- [What you will do]
Calculate how many lines in the following records hold the word "article", and report that number without comment.
---------- Record set
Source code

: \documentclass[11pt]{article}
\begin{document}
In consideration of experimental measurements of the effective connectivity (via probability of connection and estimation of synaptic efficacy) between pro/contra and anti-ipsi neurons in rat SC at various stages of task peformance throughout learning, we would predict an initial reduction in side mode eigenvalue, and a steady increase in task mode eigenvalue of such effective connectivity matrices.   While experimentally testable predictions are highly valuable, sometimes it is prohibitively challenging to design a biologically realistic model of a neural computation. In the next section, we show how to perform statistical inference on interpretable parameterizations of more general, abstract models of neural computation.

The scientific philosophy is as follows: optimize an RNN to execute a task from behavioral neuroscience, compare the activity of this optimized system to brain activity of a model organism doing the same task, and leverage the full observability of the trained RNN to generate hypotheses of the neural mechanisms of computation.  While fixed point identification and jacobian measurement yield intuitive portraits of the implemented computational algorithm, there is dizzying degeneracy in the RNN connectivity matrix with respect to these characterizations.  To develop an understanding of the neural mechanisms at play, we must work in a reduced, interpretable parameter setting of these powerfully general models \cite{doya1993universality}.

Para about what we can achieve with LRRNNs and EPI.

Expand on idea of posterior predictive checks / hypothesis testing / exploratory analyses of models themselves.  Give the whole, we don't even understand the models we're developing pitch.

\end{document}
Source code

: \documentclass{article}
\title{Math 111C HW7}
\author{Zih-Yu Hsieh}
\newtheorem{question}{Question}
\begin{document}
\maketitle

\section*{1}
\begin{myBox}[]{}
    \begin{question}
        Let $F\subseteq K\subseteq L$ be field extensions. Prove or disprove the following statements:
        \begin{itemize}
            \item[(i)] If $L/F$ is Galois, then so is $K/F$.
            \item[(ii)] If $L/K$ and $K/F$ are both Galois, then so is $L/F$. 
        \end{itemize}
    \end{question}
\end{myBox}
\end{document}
--------------------
- [Task solution]
2